Individuals with Down Syndrome develop sleep apnea for a lot of the same reasons as any other person, but people with Down Syndrome sometimes have smaller breathing pathways or bigger tongues that can impede their airways. Removing expanded adenoids and tonsils helps a lot, but not all.
“We have people with Down syndrome who are stuck with obstructive sleep apnea, and that could cause a lot of complications,” Skotko told TODAY. “With the treatment that we had…you have to wear a mask at night. And it’s hard enough for the neurotypical population to tolerate masking at night but, for people with Down syndrome — who have sensitivity issues, who have difficulty understanding it — it is just a real challenge.”

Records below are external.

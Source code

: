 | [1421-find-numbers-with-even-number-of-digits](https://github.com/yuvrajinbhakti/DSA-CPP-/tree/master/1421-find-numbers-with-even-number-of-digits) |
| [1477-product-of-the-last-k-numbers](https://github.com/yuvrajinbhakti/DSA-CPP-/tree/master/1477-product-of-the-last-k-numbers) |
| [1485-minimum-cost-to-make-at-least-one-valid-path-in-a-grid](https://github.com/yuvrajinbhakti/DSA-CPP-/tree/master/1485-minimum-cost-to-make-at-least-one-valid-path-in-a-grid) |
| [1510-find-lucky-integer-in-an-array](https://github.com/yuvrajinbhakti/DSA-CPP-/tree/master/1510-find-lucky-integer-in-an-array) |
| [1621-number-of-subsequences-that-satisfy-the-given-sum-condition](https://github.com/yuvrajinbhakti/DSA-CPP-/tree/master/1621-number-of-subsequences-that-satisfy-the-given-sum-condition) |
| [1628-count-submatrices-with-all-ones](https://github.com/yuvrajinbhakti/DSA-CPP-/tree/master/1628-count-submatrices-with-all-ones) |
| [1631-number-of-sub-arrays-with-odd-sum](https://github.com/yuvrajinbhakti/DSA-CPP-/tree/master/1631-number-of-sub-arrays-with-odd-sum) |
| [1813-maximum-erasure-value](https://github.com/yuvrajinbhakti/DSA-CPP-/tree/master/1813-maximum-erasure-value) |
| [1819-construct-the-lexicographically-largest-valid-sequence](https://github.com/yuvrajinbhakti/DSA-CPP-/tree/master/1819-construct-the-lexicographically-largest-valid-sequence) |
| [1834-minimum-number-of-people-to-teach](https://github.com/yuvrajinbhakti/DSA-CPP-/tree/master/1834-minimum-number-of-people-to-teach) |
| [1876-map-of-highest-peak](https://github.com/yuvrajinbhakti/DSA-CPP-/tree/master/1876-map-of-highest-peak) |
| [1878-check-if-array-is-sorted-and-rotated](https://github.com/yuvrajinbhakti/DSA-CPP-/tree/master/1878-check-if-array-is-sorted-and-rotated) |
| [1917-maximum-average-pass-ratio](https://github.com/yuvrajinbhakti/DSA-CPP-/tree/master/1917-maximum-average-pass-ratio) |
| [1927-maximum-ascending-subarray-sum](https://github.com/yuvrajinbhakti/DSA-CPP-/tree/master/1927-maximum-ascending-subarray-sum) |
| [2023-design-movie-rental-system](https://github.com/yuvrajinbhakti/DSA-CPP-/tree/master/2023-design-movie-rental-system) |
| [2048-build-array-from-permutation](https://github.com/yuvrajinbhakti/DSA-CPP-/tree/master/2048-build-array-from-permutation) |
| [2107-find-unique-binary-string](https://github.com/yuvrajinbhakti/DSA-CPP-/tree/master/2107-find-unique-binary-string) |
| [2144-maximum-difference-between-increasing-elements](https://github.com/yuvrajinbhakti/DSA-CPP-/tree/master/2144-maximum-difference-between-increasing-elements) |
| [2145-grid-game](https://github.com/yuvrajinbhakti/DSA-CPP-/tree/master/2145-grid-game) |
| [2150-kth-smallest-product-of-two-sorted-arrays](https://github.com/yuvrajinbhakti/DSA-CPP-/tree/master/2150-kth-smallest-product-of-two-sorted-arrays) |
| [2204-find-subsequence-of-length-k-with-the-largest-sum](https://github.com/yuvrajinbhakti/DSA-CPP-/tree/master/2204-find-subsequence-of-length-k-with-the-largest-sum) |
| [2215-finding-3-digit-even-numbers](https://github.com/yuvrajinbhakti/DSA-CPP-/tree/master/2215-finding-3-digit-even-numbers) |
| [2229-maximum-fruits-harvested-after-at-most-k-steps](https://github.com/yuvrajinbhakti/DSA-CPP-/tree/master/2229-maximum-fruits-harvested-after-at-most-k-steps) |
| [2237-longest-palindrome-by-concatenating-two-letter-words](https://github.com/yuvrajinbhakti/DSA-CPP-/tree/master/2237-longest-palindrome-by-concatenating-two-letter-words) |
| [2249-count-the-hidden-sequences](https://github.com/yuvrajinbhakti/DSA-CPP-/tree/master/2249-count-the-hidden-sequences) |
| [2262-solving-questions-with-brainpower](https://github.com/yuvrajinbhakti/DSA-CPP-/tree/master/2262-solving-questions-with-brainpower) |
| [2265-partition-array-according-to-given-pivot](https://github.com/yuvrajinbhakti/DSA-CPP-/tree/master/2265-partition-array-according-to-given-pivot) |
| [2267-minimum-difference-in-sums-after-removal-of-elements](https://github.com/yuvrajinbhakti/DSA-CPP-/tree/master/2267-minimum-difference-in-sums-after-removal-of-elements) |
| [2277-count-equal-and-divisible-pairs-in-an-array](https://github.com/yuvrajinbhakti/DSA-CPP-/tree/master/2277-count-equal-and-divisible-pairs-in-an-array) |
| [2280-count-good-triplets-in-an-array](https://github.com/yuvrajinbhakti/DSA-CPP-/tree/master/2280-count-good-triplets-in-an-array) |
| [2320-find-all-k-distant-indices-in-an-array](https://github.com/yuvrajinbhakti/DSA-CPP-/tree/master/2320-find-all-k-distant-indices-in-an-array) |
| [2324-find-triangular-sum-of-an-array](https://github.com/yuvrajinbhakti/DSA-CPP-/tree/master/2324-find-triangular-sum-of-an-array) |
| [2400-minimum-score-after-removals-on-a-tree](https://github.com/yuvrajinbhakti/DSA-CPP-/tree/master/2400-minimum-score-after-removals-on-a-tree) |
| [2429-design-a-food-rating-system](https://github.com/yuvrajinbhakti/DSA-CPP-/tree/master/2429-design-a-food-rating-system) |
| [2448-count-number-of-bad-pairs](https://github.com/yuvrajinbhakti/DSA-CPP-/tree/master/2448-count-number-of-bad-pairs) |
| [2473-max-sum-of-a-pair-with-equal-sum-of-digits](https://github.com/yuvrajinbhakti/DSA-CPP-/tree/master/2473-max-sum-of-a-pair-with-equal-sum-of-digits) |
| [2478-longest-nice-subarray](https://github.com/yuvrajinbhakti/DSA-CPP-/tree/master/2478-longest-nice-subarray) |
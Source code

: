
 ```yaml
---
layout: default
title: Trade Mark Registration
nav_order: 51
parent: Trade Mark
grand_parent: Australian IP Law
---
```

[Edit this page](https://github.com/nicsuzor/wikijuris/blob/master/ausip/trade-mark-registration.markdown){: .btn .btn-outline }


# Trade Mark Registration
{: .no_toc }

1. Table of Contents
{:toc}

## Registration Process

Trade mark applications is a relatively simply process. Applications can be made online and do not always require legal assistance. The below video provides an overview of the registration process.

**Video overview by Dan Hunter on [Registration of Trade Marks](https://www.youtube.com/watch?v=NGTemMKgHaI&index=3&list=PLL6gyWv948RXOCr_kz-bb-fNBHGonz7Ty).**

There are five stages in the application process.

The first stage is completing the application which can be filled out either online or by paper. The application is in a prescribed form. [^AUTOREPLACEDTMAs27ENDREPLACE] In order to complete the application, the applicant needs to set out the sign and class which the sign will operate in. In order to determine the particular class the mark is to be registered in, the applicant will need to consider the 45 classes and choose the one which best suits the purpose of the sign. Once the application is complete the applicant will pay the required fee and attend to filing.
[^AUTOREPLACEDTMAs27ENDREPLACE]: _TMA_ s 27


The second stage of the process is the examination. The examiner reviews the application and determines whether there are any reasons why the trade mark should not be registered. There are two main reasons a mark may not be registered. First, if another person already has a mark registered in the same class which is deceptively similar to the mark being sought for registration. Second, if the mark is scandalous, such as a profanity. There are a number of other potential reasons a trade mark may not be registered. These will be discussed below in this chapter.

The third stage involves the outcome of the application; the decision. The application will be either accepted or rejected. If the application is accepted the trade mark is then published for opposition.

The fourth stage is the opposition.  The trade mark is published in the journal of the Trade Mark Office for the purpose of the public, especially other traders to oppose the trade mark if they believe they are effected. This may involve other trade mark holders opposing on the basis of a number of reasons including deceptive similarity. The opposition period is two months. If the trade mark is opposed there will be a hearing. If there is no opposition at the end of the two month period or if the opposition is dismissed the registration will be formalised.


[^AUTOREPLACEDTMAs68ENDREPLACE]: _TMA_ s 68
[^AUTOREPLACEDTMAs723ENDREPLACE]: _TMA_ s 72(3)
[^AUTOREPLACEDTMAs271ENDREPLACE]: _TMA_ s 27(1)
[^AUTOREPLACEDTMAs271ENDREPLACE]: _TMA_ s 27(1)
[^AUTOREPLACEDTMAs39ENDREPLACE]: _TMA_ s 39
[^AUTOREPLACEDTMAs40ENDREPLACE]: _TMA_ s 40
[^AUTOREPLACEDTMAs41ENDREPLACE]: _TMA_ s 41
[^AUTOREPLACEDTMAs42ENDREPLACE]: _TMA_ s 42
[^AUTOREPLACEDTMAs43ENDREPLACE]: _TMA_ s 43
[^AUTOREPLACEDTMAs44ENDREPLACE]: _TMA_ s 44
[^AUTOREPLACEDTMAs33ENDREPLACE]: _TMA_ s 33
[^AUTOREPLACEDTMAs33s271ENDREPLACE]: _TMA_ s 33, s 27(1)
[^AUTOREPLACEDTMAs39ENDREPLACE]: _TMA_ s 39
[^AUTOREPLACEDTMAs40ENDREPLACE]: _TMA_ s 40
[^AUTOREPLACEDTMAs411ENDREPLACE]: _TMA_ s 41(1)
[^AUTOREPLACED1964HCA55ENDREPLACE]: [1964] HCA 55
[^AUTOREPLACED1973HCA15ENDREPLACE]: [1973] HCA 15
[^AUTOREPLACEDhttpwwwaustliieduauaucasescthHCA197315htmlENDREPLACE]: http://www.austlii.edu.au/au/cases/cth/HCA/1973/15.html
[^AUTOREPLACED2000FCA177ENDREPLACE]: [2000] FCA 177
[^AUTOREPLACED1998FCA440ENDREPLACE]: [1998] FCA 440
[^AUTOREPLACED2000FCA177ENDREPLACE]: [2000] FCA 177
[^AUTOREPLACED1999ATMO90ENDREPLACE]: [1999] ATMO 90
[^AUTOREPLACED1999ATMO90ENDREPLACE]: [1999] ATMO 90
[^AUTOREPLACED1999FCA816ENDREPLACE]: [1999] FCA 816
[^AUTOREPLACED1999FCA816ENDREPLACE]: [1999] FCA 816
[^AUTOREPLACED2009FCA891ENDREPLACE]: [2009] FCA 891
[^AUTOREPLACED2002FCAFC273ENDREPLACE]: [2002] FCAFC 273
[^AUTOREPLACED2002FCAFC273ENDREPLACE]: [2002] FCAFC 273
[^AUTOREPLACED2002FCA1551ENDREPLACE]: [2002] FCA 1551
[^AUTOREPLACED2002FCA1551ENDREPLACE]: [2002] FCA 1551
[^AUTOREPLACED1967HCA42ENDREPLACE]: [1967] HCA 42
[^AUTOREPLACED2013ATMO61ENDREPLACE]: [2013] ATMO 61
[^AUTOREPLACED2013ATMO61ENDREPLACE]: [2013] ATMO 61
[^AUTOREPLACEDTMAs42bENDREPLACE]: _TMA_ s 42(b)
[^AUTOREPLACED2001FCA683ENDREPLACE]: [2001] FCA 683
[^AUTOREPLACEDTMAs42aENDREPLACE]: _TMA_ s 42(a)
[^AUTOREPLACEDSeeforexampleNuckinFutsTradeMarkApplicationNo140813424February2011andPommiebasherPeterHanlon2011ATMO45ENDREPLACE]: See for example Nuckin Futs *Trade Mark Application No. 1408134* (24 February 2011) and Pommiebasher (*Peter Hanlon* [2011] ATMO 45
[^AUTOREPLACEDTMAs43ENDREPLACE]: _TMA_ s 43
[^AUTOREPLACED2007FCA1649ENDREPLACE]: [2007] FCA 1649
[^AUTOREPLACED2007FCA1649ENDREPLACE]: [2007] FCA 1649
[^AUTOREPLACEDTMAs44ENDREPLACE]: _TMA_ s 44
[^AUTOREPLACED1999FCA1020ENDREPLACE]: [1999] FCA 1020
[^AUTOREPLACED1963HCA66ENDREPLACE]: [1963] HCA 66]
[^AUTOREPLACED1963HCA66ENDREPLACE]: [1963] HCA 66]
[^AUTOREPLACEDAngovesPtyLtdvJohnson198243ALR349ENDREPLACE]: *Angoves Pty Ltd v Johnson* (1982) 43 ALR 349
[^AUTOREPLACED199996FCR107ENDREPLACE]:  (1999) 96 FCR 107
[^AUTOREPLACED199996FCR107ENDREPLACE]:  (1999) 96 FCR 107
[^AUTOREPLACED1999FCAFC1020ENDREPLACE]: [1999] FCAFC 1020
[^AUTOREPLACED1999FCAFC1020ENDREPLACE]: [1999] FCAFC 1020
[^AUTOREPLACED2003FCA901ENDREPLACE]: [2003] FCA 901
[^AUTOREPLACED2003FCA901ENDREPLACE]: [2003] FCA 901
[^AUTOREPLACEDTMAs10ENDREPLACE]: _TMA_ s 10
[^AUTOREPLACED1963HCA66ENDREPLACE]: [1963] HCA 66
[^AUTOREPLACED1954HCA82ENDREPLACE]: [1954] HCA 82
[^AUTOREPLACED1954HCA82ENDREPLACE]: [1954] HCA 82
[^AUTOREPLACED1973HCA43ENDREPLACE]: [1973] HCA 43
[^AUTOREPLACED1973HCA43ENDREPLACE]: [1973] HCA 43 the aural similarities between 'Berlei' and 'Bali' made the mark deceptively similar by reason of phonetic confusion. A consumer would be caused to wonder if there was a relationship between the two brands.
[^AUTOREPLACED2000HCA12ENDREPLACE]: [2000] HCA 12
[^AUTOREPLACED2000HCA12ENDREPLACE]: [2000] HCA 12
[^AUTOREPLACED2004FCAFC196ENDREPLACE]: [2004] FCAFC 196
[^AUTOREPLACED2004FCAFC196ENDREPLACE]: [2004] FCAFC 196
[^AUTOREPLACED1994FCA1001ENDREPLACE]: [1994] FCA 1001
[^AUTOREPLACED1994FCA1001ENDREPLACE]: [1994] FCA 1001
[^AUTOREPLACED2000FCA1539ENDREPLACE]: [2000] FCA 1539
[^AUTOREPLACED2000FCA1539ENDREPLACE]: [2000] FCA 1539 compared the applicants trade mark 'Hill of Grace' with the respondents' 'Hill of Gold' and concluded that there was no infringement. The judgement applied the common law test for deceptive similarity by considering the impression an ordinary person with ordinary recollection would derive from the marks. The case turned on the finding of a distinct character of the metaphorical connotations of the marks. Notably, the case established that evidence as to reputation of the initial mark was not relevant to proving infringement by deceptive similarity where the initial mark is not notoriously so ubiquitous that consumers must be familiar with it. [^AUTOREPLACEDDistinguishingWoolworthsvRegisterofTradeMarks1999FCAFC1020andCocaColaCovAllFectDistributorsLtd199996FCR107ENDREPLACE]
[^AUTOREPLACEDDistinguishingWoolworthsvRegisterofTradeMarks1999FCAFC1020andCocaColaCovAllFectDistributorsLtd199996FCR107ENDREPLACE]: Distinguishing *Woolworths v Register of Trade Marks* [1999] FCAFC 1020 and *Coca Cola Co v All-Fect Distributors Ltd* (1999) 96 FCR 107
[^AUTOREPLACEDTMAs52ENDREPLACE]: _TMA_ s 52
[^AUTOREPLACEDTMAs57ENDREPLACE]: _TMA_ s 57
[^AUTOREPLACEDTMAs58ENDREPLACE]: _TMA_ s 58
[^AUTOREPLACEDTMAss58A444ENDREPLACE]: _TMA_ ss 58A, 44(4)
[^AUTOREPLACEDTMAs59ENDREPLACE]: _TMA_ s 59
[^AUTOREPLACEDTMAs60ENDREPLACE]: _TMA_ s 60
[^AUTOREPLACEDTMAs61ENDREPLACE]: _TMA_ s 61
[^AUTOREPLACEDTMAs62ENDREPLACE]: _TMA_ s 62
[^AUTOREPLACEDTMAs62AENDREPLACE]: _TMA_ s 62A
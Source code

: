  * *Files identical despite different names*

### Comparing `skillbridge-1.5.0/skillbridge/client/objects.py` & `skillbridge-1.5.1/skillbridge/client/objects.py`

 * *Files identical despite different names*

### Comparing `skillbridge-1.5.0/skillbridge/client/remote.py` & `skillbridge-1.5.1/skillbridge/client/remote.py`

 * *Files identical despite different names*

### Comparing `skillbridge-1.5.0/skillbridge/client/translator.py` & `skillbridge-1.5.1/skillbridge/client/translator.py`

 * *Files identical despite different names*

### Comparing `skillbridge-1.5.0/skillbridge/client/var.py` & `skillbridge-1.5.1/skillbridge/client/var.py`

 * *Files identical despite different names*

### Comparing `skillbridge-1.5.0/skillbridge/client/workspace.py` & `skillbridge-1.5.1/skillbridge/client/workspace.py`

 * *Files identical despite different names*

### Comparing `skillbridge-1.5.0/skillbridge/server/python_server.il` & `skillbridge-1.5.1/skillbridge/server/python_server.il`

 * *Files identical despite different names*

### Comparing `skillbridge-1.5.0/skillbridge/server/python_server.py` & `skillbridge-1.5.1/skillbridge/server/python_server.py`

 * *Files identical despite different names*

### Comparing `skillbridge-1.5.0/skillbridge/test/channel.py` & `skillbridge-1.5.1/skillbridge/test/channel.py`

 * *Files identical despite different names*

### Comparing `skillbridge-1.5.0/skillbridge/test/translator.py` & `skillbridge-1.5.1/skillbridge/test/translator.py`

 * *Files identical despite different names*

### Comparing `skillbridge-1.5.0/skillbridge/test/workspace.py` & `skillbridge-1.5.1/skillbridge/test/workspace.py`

— Brian Skotko (@brianskotko) April 29, 2022
In surgery, Hartnick embeds a processor under the skin beneath the right nipple so it can identify when the patient is attempting to relax. The processor sends a message through a wire that runs under the skin close to the jawline and is connected to the hypoglossal nerve, which can push the tongue forward and in reverse or sideways. It’s vital to make sure the device is connected to the correct branch of nerves to move the tongue in the correct direction needed.
“It was working for the neurotypical adult population, and we said, ‘Oh, we have another population that really needs this therapy,’” he recalled. “Working with Dr. Hartnick, we were able to launch a study for people with Down syndrome.”
“Obstructive sleep apnea in any of us, if it goes untreated, can lead to brain fogging and some challenges in cognition,” Skotko added. “For people with Down syndrome that start with an intellectual disability, we do not want them to lose an extra 10 IQ points to obstructive sleep apnea.”
The clinical trial recruited 42 patients between the ages of 10 and 22 to have the hypoglossal nerve trigger embedded. Hartnick had to marginally change the procedure so it could work better for younger patients.
When Blum’s mother, Janie Farrell-Blum, discovered that the gadget would move Blum’s tongue when he snoozed, she wondered if it would assist with Blum’s capacity to communicate.
After around half a year of utilizing the gadget, Farrell-Blum began to notice her son seemed like a different person.
“He’s sleeping better, and his whole body is better,” she said. “Our lives are so much richer because he feels better.” Blum, who swims, surfs, and takes boxing classes, also acknowledges how important the device is for his health. Not long after his medical procedure, as he saw his mother packing for their trip, he made a point to include what he thought was an essential travel item – the controller to the stimulator.
“That’s how important it was right away for him. He knew that it changed his life,” she said. “We’re in year seven. He uses it every night. I cannot think of a night that he has not used it.”